Task to carry out
Every line from the top of the records below through the one containing "After the meal" must be copied exactly, and the pictures must not be.

Stored dataset items

--------------------------------

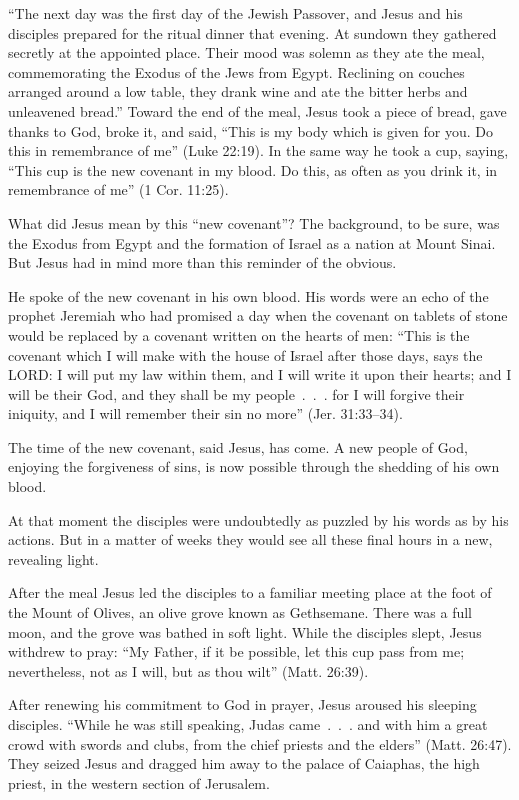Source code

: “The next day was the first day of the Jewish Passover, and Jesus and his disciples prepared for the
ritual dinner that evening. At sundown they gathered secretly at the appointed place. Their mood was
solemn as they ate the meal, commemorating the Exodus of the Jews from Egypt. Reclining on couches
arranged around a low table, they drank wine and ate the bitter herbs and unleavened bread.” Toward
the end of the meal, Jesus took a piece of bread, gave thanks to God, broke it, and said, “This is
my body which is given for you. Do this in remembrance of me” (Luke 22:19). In the same way he took
a cup, saying, “This cup is the new covenant in my blood. Do this, as often as you drink it, in
remembrance of me” (1 Cor. 11:25).

What did Jesus mean by this “new covenant”? The background, to be sure, was the Exodus from Egypt
and the formation of Israel as a nation at Mount Sinai. But Jesus had in mind more than this
reminder of the obvious.

He spoke of the new covenant in his own blood. His words were an echo of the prophet Jeremiah who
had promised a day when the covenant on tablets of stone would be replaced by a covenant written on
the hearts of men: “This is the covenant which I will make with the house of Israel after those
days, says the LORD: I will put my law within them, and I will write it upon their hearts; and I
will be their God, and they shall be my people~.~.~. for I will forgive their iniquity, and I will
remember their sin no more” (Jer. 31:33–34).

The time of the new covenant, said Jesus, has come. A new people of God, enjoying the forgiveness of
sins, is now possible through the shedding of his own blood.

At that moment the disciples were undoubtedly as puzzled by his words as by his actions. But in a
matter of weeks they would see all these final hours in a new, revealing light.

After the meal Jesus led the disciples to a familiar meeting place at the foot of the Mount of
Olives, an olive grove known as Gethsemane. There was a full moon, and the grove was bathed in soft
light. While the disciples slept, Jesus withdrew to pray: “My Father, if it be possible, let this
cup pass from me; nevertheless, not as I will, but as thou wilt” (Matt. 26:39).

After renewing his commitment to God in prayer, Jesus aroused his sleeping disciples. “While he was
still speaking, Judas came~.~.~. and with him a great crowd with swords and clubs, from the chief
priests and the elders” (Matt. 26:47). They seized Jesus and dragged him away to the palace of
Caiaphas, the high priest, in the western section of Jerusalem.

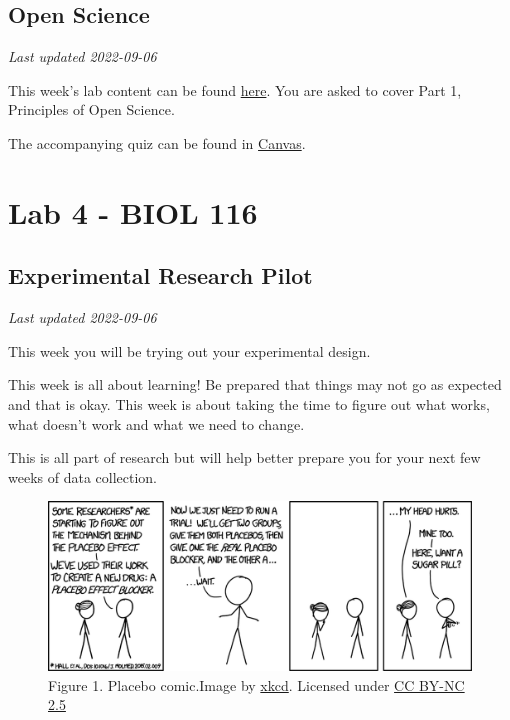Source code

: \documentclass[
]{book}
\begin{document}
\hypertarget{open-science-1}{%
\chapter*{Open Science}\label{open-science-1}}

\emph{Last updated 2022-09-06}

This week's lab content can be found \href{https://ubco-biology.github.io/OS-Introduction/}{here}. You are asked to cover Part 1, Principles of Open Science.

The accompanying quiz can be found in \href{https://canvas.ubc.ca}{Canvas}.

\hypertarget{part-lab-4---biol-116}{%
\part*{Lab 4 - BIOL 116}\label{part-lab-4---biol-116}}

\hypertarget{experimental-research-pilot}{%
\chapter*{Experimental Research Pilot}\label{experimental-research-pilot}}

\emph{Last updated 2022-09-06}

This week you will be trying out your experimental design.

This week is all about learning! Be prepared that things may not go as expected and that is okay. This week is about taking the time to figure out what works, what doesn't work and what we need to change.

This is all part of research but will help better prepare you for your next few weeks of data collection.

\begin{figure}
\centering
\includegraphics{figures_images/Lab4-Fig1.png}
\caption{Figure 1. Placebo comic.Image by \href{https://xkcd.com/1526/}{xkcd}. Licensed under \href{https://creativecommons.org/licenses/by-nc/2.5/}{CC BY-NC 2.5}}
\end{figure}
\end{document}
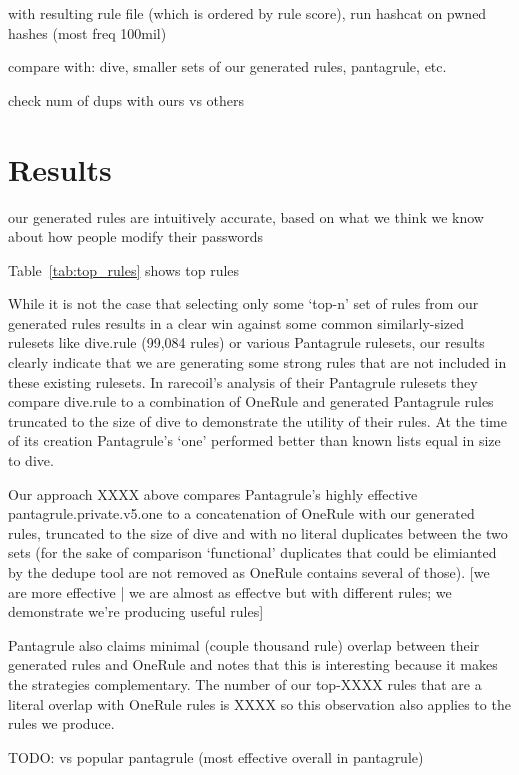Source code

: \documentclass[letterpaper,twocolumn,10pt]{article}
\begin{document}
with resulting rule file (which is ordered by rule score), run hashcat on pwned
hashes (most freq 100mil)

compare with: dive, smaller sets of our generated rules, pantagrule, etc.

check num of dups with ours vs others

\section{Results}

our generated rules are intuitively accurate, based on what we think we know
about how people modify their passwords

Table~\ref{tab:top_rules} shows top rules

While it is not the case that selecting only some `top-n' set of rules from our
generated rules results in a clear win against some common similarly-sized rulesets
like dive.rule (99,084 rules) or various Pantagrule rulesets, our results clearly
indicate that we are generating some strong rules that are not included in these
existing rulesets. In rarecoil's analysis of their Pantagrule rulesets they compare
dive.rule to a combination of OneRule and generated Pantagrule rules truncated to
the size of dive to demonstrate the utility of their rules. At the time of its
creation Pantagrule's `one' performed better than known lists equal in size to dive.

Our approach XXXX above compares Pantagrule's highly effective pantagrule.private.v5.one
to a concatenation of OneRule with our generated rules, truncated to the size of dive
and with no literal duplicates between the two sets (for the sake of comparison `functional'
duplicates that could be elimianted by the dedupe tool are not removed as OneRule contains
several of those).  [we are more effective | we are almost as effectve but with different rules;
we demonstrate we're producing useful rules]

Pantagrule also claims minimal (couple thousand rule) overlap between their generated rules and OneRule
and notes that this is interesting because it makes the strategies complementary. The number of our top-XXXX rules
that are a literal overlap with OneRule rules is XXXX so this observation also applies to the rules we produce.

TODO: vs popular pantagrule (most effective overall in pantagrule)
\end{document}
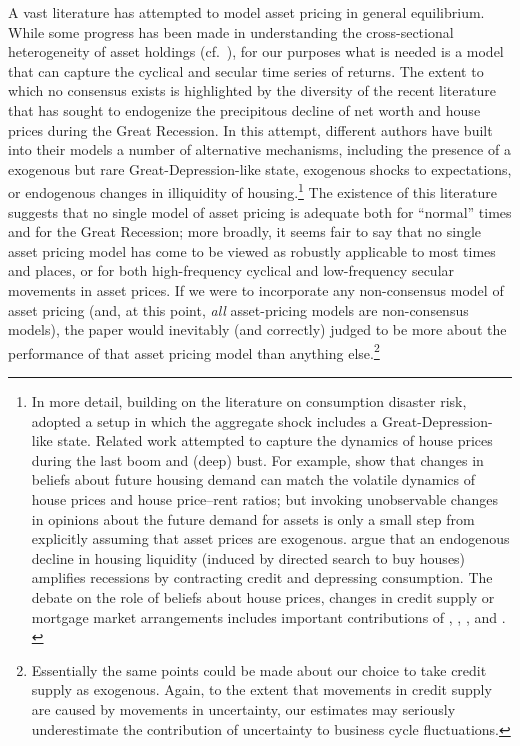 A vast literature has attempted to model asset pricing in general equilibrium.  While some progress has been made in understanding the cross-sectional heterogeneity of asset holdings (cf.\ \cite{gmAssetPricing}), for our purposes what is needed is a model that can capture the cyclical and secular time series of returns.  %
The extent to which no consensus exists is highlighted by the diversity of the recent literature that has sought to endogenize the precipitous decline of net worth and house prices during the Great Recession.  In this attempt, different authors have built into their models a number of alternative mechanisms, including the presence of a exogenous but rare Great-Depression-like state, exogenous shocks to expectations, or endogenous changes in illiquidity of housing.\footnote{In more detail, building on the literature on consumption disaster risk, \cite{glover:intergenRedistr} adopted a setup in which the aggregate shock includes a Great-Depression-like state. Related work attempted to capture the dynamics of house prices during the last boom and (deep) bust. For example, \cite{kmv:houseBoomBust} show that changes in beliefs about future housing demand can match the volatile dynamics of house prices and house price--rent ratios; but invoking unobservable changes in opinions about the future demand for assets is only a small step from explicitly assuming that asset prices are exogenous. \cite{garrigaHedlund} argue that an endogenous decline in housing liquidity (induced by directed search to buy houses) amplifies recessions by contracting credit and depressing consumption.  The debate on the role of beliefs about house prices, changes in credit supply or mortgage market arrangements includes important contributions of \cite{favilukis:housing}, \cite{kmv:houseBoomBust}, \cite{justPrimTamb:CredSupplyAndHouseBoom}, and \cite{garrigaHedlund}. \label{foot_housingLit}}  The existence of this literature suggests that no single model of asset pricing is adequate both for ``normal'' times and for the Great Recession; more broadly, it seems fair to say that no single asset pricing model has come to be viewed as robustly applicable to most times and places, or for both high-frequency cyclical and low-frequency secular movements in asset prices.  If we were to incorporate any non-consensus model of asset pricing (and, at this point, \textit{all} asset-pricing models are non-consensus models), the paper would inevitably (and correctly) judged to be more about the performance of that asset pricing model than anything else.\footnote{Essentially the same points could be made about our choice to take credit supply as exogenous.  Again, to the extent that movements in credit supply are caused by movements in uncertainty, our estimates may seriously underestimate the contribution of uncertainty to business cycle fluctuations.}

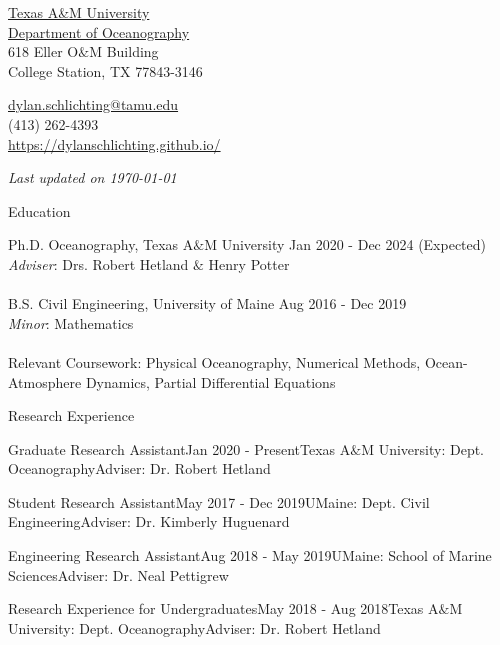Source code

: \documentclass{resume} %
\newcommand{\updateinfo}[1][\today]{\par\vfill{\textit{Last updated on #1}}}
\begin{document}
\begin{minipage}[ht]{0.35\textwidth}
  \href{http://www.tamu.edu/}{Texas A\&M University} \\
  \href{http://ocean.tamu.edu/}{Department of Oceanography} \\
  618 Eller O$\&$M Building  \\
  College Station, TX 77843-3146
\end{minipage}
\begin{minipage}[ht]{0.6\textwidth}
  \href{mailto:dylan.schlichting@tamu.edu}{dylan.schlichting@tamu.edu} \\
  (413) 262-4393\\
  \url{https://dylanschlichting.github.io/}
  \updateinfo
\end{minipage}
\vspace{-65 pt}

\vspace{60pt}
\begin{rSection}{Education}

Ph.D. Oceanography, Texas A$\&$M 
University \hfill {Jan 2020 - Dec 2024 (Expected)
}
\\
\textit{Adviser}: Drs. Robert Hetland $\&$ Henry Potter
\\
\\
B.S. Civil Engineering, University of Maine \hfill {Aug 2016 - Dec 2019}
\\ 
{\textit{Minor}:} Mathematics
\\
\\
Relevant Coursework: Physical Oceanography, Numerical Methods, Ocean-Atmosphere Dynamics, Partial Differential Equations 
\end{rSection}

\begin{rSection}{Research Experience}
\begin{rSubsection}{Graduate Research Assistant}{Jan 2020 - Present}{Texas A$\&$M University: Dept. Oceanography}{Adviser: Dr. Robert Hetland} 
\end{rSubsection}    

\begin{rSubsection}{Student Research Assistant}{May 2017 - Dec 2019}{UMaine: Dept. Civil Engineering}{Adviser: Dr. Kimberly Huguenard} 
\end{rSubsection}

\begin{rSubsection}{Engineering Research Assistant}{Aug 2018 - May 2019}{UMaine: School of Marine Sciences}{Adviser: Dr. Neal Pettigrew}
\end{rSubsection}

\begin{rSubsection}{Research Experience for Undergraduates}{May 2018 - Aug 2018}{Texas A$\&$M University: Dept. Oceanography}{Adviser: Dr. Robert Hetland} 
\end{rSubsection} 
\end{rSection} 
\vspace{-3pt}
\end{document}
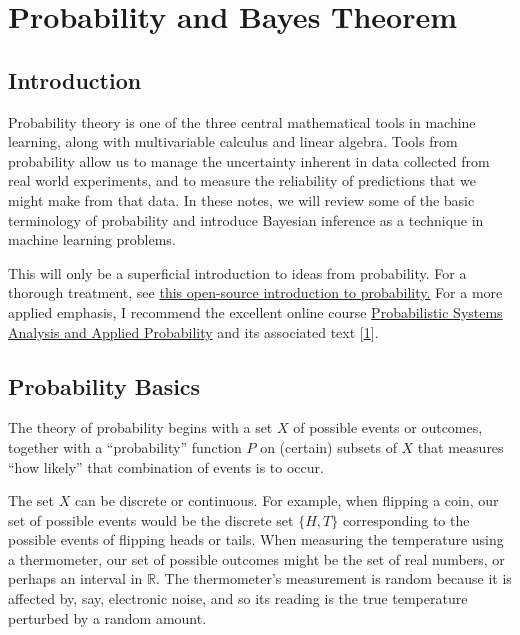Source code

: \documentclass[
]{article}
\author{}
\date{}
\begin{document}
\hypertarget{probability-and-bayes-theorem}{%
\section{Probability and Bayes
Theorem}\label{probability-and-bayes-theorem}}

\hypertarget{introduction}{%
\subsection{Introduction}\label{introduction}}

Probability theory is one of the three central mathematical tools in
machine learning, along with multivariable calculus and linear algebra.
Tools from probability allow us to manage the uncertainty inherent in
data collected from real world experiments, and to measure the
reliability of predictions that we might make from that data. In these
notes, we will review some of the basic terminology of probability and
introduce Bayesian inference as a technique in machine learning
problems.

This will only be a superficial introduction to ideas from probability.
For a thorough treatment, see
\href{https://probability.oer.math.uconn.edu/3160-oer}{this open-source
introduction to probability.} For a more applied emphasis, I recommend
the excellent online course
\href{https://ocw.mit.edu/courses/electrical-engineering-and-computer-science/6-041-probabilistic-systems-analysis-and-applied-probability-fall-2010/}{Probabilistic
Systems Analysis and Applied Probability} and its associated text
{[}\protect\hyperlink{ref-Bertsekas}{1}{]}.

\hypertarget{probability-basics}{%
\subsection{Probability Basics}\label{probability-basics}}

The theory of probability begins with a set \(X\) of possible events or
outcomes, together with a ``probability'' function \(P\) on (certain)
subsets of \(X\) that measures ``how likely'' that combination of events
is to occur.

The set \(X\) can be discrete or continuous. For example, when flipping
a coin, our set of possible events would be the discrete set \(\{H,T\}\)
corresponding to the possible events of flipping heads or tails. When
measuring the temperature using a thermometer, our set of possible
outcomes might be the set of real numbers, or perhaps an interval in
\(\mathbb{R}\). The thermometer's measurement is random because it is
affected by, say, electronic noise, and so its reading is the true
temperature perturbed by a random amount.
\end{document}
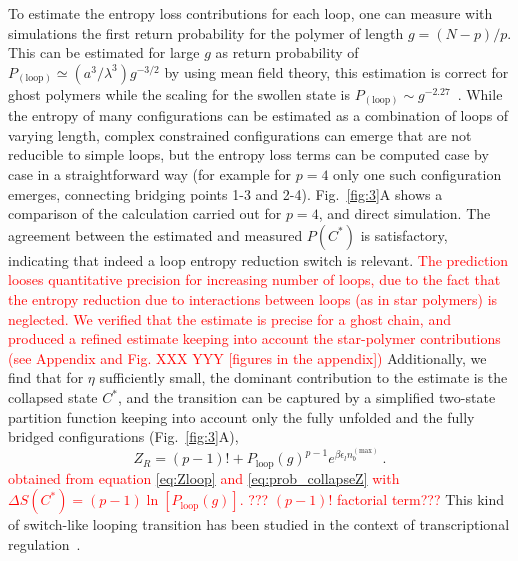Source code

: \documentclass[
preprint,
a4paper,
12pt,
superscriptaddress,
pre]{revtex4}
\newcommand{\rev}[1]{\textcolor{red}{#1}}
\begin{document}
To estimate the entropy loss contributions for each loop, one can
measure with simulations the first return probability for the polymer
of length $g = (N-p)/p$. This can be estimated for large $g$ as return
probability of $P_\mathrm{(loop)} \simeq (a^3/\lambda^3) g^{-3/2}$ by
using mean field theory, this estimation is correct for ghost polymers
while the scaling for the swollen state is $P_\mathrm{(loop)} \sim
g^{-2.27}$~\cite{Marenduzzo2006c}.
%
While the entropy of many configurations can be estimated as a
combination of loops of varying length, complex constrained
configurations can emerge that are not reducible to simple loops, but
the entropy loss terms can be computed case by case in a
straightforward way (for example for $p=4$ only one such configuration
emerges, connecting bridging points 1-3 and 2-4).  Fig.~\ref{fig:3}A
shows a comparison of the calculation carried out for $p=4$, and
direct simulation.  The agreement between the estimated and
measured $P(C^*)$ is satisfactory, indicating that indeed a loop
entropy reduction switch is relevant. \rev{The prediction looses
  quantitative precision for increasing number of loops, due to the
  fact that the entropy reduction due to interactions between loops
  (as in star polymers) is
  neglected. We verified that the estimate is precise for a ghost
  chain, and produced a refined estimate keeping into account the
  star-polymer contributions (see Appendix and Fig. XXX YYY [figures
  in the appendix]) } 
%
Additionally, we find that for $\eta$ sufficiently small, the
dominant contribution to the estimate is the collapsed state $C^*$, and
the transition can be captured by a simplified two-state partition
function keeping into account only the fully unfolded and the fully
bridged configurations (Fig.~\ref{fig:3}A),
%
%
\begin{equation}
  Z_R = (p - 1)! + P_\mathrm{loop}(g)^{p-1}
            e^{\beta \epsilon_l n_b^{\mathrm{(max)}}} \ .
  \label{eq:Zloop_red}
\end{equation}
\rev{obtained from equation \ref{eq:Zloop} and \ref{eq:prob_collapseZ} with
$\Delta S(C^*) = (p - 1)\ln\left[ P_\mathrm{loop}(g)\right]$.
???  $(p-1)!$ factorial term???}
This kind of switch-like looping transition has been studied in the
context of transcriptional regulation~\cite{Saiz2006a}.
\end{document}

--------------------------------

Solution for this problem
Source code

: “The next day was the first day of the Jewish Passover, and Jesus and his disciples prepared for the
ritual dinner that evening. At sundown they gathered secretly at the appointed place. Their mood was
solemn as they ate the meal, commemorating the Exodus of the Jews from Egypt. Reclining on couches
arranged around a low table, they drank wine and ate the bitter herbs and unleavened bread.” Toward
the end of the meal, Jesus took a piece of bread, gave thanks to God, broke it, and said, “This is
my body which is given for you. Do this in remembrance of me” (Luke 22:19). In the same way he took
a cup, saying, “This cup is the new covenant in my blood. Do this, as often as you drink it, in
remembrance of me” (1 Cor. 11:25).

What did Jesus mean by this “new covenant”? The background, to be sure, was the Exodus from Egypt
and the formation of Israel as a nation at Mount Sinai. But Jesus had in mind more than this
reminder of the obvious.

He spoke of the new covenant in his own blood. His words were an echo of the prophet Jeremiah who
had promised a day when the covenant on tablets of stone would be replaced by a covenant written on
the hearts of men: “This is the covenant which I will make with the house of Israel after those
days, says the LORD: I will put my law within them, and I will write it upon their hearts; and I
will be their God, and they shall be my people~.~.~. for I will forgive their iniquity, and I will
remember their sin no more” (Jer. 31:33–34).

The time of the new covenant, said Jesus, has come. A new people of God, enjoying the forgiveness of
sins, is now possible through the shedding of his own blood.

At that moment the disciples were undoubtedly as puzzled by his words as by his actions. But in a
matter of weeks they would see all these final hours in a new, revealing light.

After the meal Jesus led the disciples to a familiar meeting place at the foot of the Mount of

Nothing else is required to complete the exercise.